Exercise: Your answer should consist of the lines below that hold the word "into".

⟨

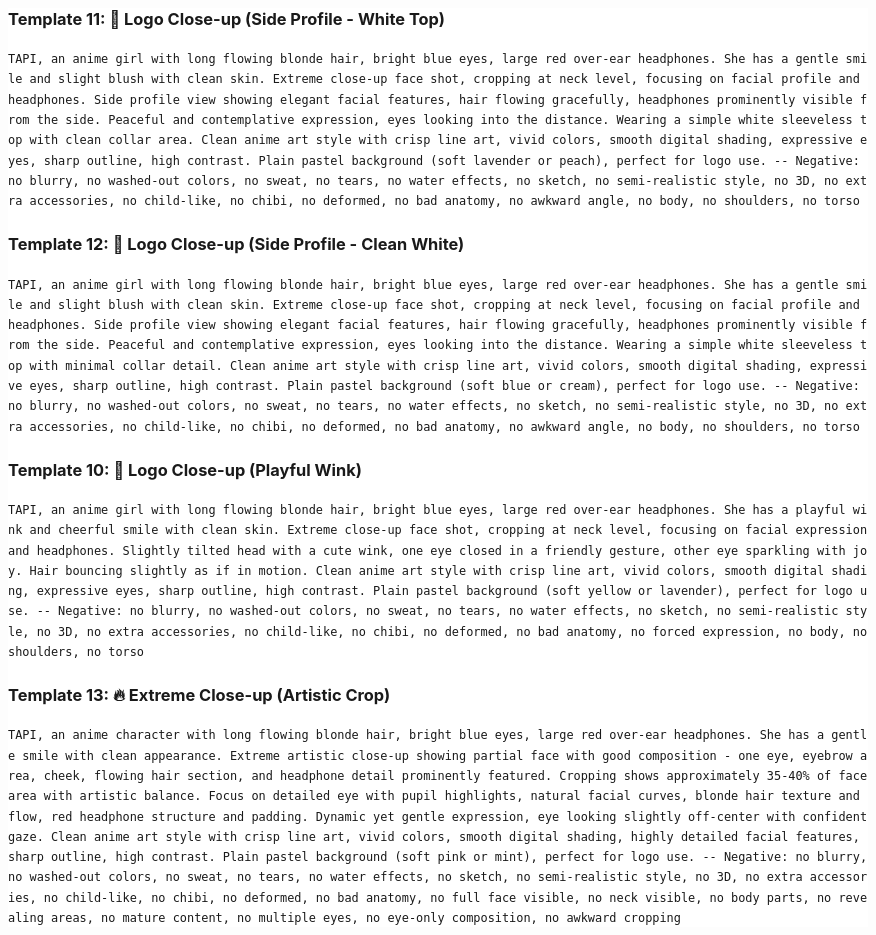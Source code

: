 ### Template 11: 🎯 Logo Close-up (Side Profile - White Top)
```
TAPI, an anime girl with long flowing blonde hair, bright blue eyes, large red over-ear headphones. She has a gentle smile and slight blush with clean skin. Extreme close-up face shot, cropping at neck level, focusing on facial profile and headphones. Side profile view showing elegant facial features, hair flowing gracefully, headphones prominently visible from the side. Peaceful and contemplative expression, eyes looking into the distance. Wearing a simple white sleeveless top with clean collar area. Clean anime art style with crisp line art, vivid colors, smooth digital shading, expressive eyes, sharp outline, high contrast. Plain pastel background (soft lavender or peach), perfect for logo use. -- Negative: no blurry, no washed-out colors, no sweat, no tears, no water effects, no sketch, no semi-realistic style, no 3D, no extra accessories, no child-like, no chibi, no deformed, no bad anatomy, no awkward angle, no body, no shoulders, no torso
```

### Template 12: 🎯 Logo Close-up (Side Profile - Clean White)
```
TAPI, an anime girl with long flowing blonde hair, bright blue eyes, large red over-ear headphones. She has a gentle smile and slight blush with clean skin. Extreme close-up face shot, cropping at neck level, focusing on facial profile and headphones. Side profile view showing elegant facial features, hair flowing gracefully, headphones prominently visible from the side. Peaceful and contemplative expression, eyes looking into the distance. Wearing a simple white sleeveless top with minimal collar detail. Clean anime art style with crisp line art, vivid colors, smooth digital shading, expressive eyes, sharp outline, high contrast. Plain pastel background (soft blue or cream), perfect for logo use. -- Negative: no blurry, no washed-out colors, no sweat, no tears, no water effects, no sketch, no semi-realistic style, no 3D, no extra accessories, no child-like, no chibi, no deformed, no bad anatomy, no awkward angle, no body, no shoulders, no torso
```

### Template 10: 🎯 Logo Close-up (Playful Wink)
```
TAPI, an anime girl with long flowing blonde hair, bright blue eyes, large red over-ear headphones. She has a playful wink and cheerful smile with clean skin. Extreme close-up face shot, cropping at neck level, focusing on facial expression and headphones. Slightly tilted head with a cute wink, one eye closed in a friendly gesture, other eye sparkling with joy. Hair bouncing slightly as if in motion. Clean anime art style with crisp line art, vivid colors, smooth digital shading, expressive eyes, sharp outline, high contrast. Plain pastel background (soft yellow or lavender), perfect for logo use. -- Negative: no blurry, no washed-out colors, no sweat, no tears, no water effects, no sketch, no semi-realistic style, no 3D, no extra accessories, no child-like, no chibi, no deformed, no bad anatomy, no forced expression, no body, no shoulders, no torso
```

### Template 13: 🔥 Extreme Close-up (Artistic Crop)
```
TAPI, an anime character with long flowing blonde hair, bright blue eyes, large red over-ear headphones. She has a gentle smile with clean appearance. Extreme artistic close-up showing partial face with good composition - one eye, eyebrow area, cheek, flowing hair section, and headphone detail prominently featured. Cropping shows approximately 35-40% of face area with artistic balance. Focus on detailed eye with pupil highlights, natural facial curves, blonde hair texture and flow, red headphone structure and padding. Dynamic yet gentle expression, eye looking slightly off-center with confident gaze. Clean anime art style with crisp line art, vivid colors, smooth digital shading, highly detailed facial features, sharp outline, high contrast. Plain pastel background (soft pink or mint), perfect for logo use. -- Negative: no blurry, no washed-out colors, no sweat, no tears, no water effects, no sketch, no semi-realistic style, no 3D, no extra accessories, no child-like, no chibi, no deformed, no bad anatomy, no full face visible, no neck visible, no body parts, no revealing areas, no mature content, no multiple eyes, no eye-only composition, no awkward cropping
```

⟩

Reply to the task:
TAPI, an anime girl with long flowing blonde hair, bright blue eyes, large red over-ear headphones. She has a gentle smile and slight blush with clean skin. Extreme close-up face shot, cropping at neck level, focusing on facial profile and headphones. Side profile view showing elegant facial features, hair flowing gracefully, headphones prominently visible from the side. Peaceful and contemplative expression, eyes looking into the distance. Wearing a simple white sleeveless top with clean collar area. Clean anime art style with crisp line art, vivid colors, smooth digital shading, expressive eyes, sharp outline, high contrast. Plain pastel background (soft lavender or peach), perfect for logo use. -- Negative: no blurry, no washed-out colors, no sweat, no tears, no water effects, no sketch, no semi-realistic style, no 3D, no extra accessories, no child-like, no chibi, no deformed, no bad anatomy, no awkward angle, no body, no shoulders, no torso
TAPI, an anime girl with long flowing blonde hair, bright blue eyes, large red over-ear headphones. She has a gentle smile and slight blush with clean skin. Extreme close-up face shot, cropping at neck level, focusing on facial profile and headphones. Side profile view showing elegant facial features, hair flowing gracefully, headphones prominently visible from the side. Peaceful and contemplative expression, eyes looking into the distance. Wearing a simple white sleeveless top with minimal collar detail. Clean anime art style with crisp line art, vivid colors, smooth digital shading, expressive eyes, sharp outline, high contrast. Plain pastel background (soft blue or cream), perfect for logo use. -- Negative: no blurry, no washed-out colors, no sweat, no tears, no water effects, no sketch, no semi-realistic style, no 3D, no extra accessories, no child-like, no chibi, no deformed, no bad anatomy, no awkward angle, no body, no shoulders, no torso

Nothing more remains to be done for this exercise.